+++ Exercise inputs +++

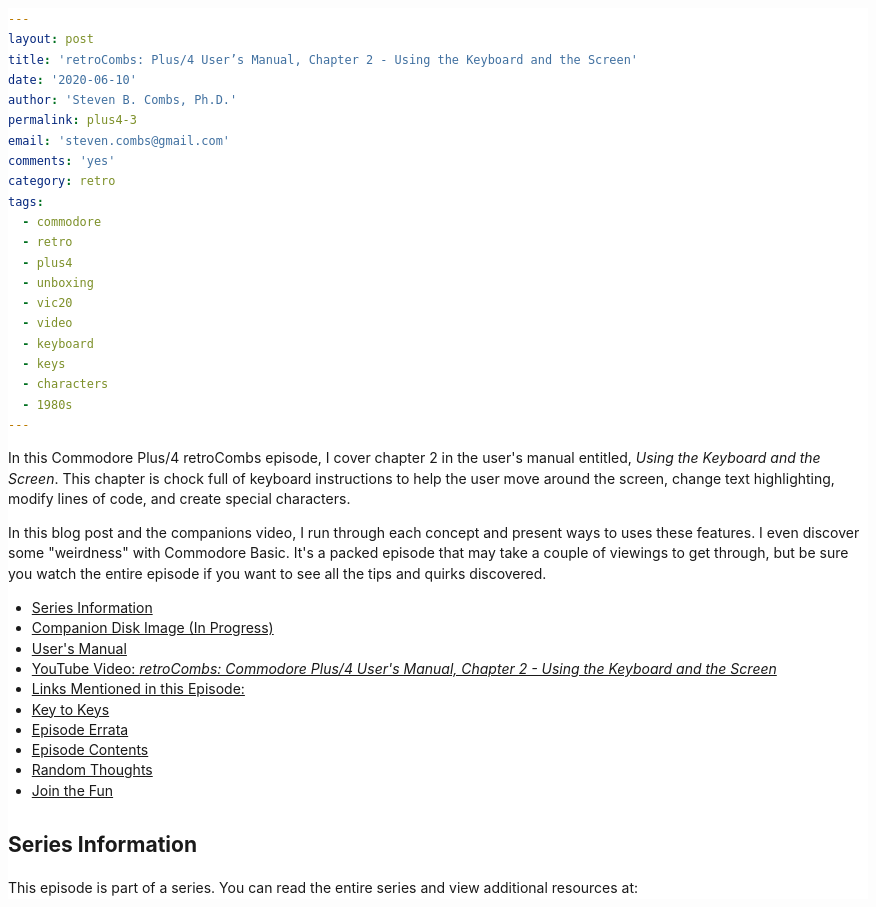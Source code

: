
 ```yaml
---
layout: post
title: 'retroCombs: Plus/4 User’s Manual, Chapter 2 - Using the Keyboard and the Screen'
date: '2020-06-10'
author: 'Steven B. Combs, Ph.D.'
permalink: plus4-3
email: 'steven.combs@gmail.com'
comments: 'yes'
category: retro
tags:
  - commodore
  - retro
  - plus4
  - unboxing
  - vic20
  - video
  - keyboard
  - keys
  - characters
  - 1980s
---
```


In this Commodore Plus/4 retroCombs episode, I cover chapter 2 in the user's manual entitled, _Using the Keyboard and the Screen_. This chapter is chock full of keyboard instructions to help the user move around the screen, change text highlighting, modify lines of code, and create special characters.

In this blog post and the companions video, I run through each concept and present ways to uses these features. I even discover some "weirdness" with Commodore Basic. It's a packed episode that may take a couple of viewings to get through, but be sure you watch the entire episode if you want to see all the tips and quirks discovered.



- [Series Information](#series-information)
- [Companion Disk Image (In Progress)](#companion-disk-image-in-progress)
- [User's Manual](#users-manual)
- [YouTube Video: _retroCombs: Commodore Plus/4 User's Manual, Chapter 2 - Using the Keyboard and the Screen_](#youtube-video-_retrocombs-commodore-plus4-users-manual-chapter-2---using-the-keyboard-and-the-screen_)
- [Links Mentioned in this Episode:](#links-mentioned-in-this-episode)
- [Key to Keys](#key-to-keys)
- [Episode Errata](#episode-errata)
- [Episode Contents](#episode-contents)
- [Random Thoughts](#random-thoughts)
- [Join the Fun](#join-the-fun)



## Series Information

This episode is part of a series. You can read the entire series and view additional resources at:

+++

The copy should run from the first line of the material above through the line with "In this Commodore", repeated exactly and without pictures.

* [Response area]
Source code

:
 ```yaml
---
layout: post
title: 'retroCombs: Plus/4 User’s Manual, Chapter 2 - Using the Keyboard and the Screen'
date: '2020-06-10'
author: 'Steven B. Combs, Ph.D.'
permalink: plus4-3
email: 'steven.combs@gmail.com'
comments: 'yes'
category: retro
tags:
  - commodore
  - retro
  - plus4
  - unboxing
  - vic20
  - video
  - keyboard
  - keys
  - characters
  - 1980s
---
```


In this Commodore Plus/4 retroCombs episode, I cover chapter 2 in the user's manual entitled, _Using the Keyboard and the Screen_. This chapter is chock full of keyboard instructions to help the user move around the screen, change text highlighting, modify lines of code, and create special characters.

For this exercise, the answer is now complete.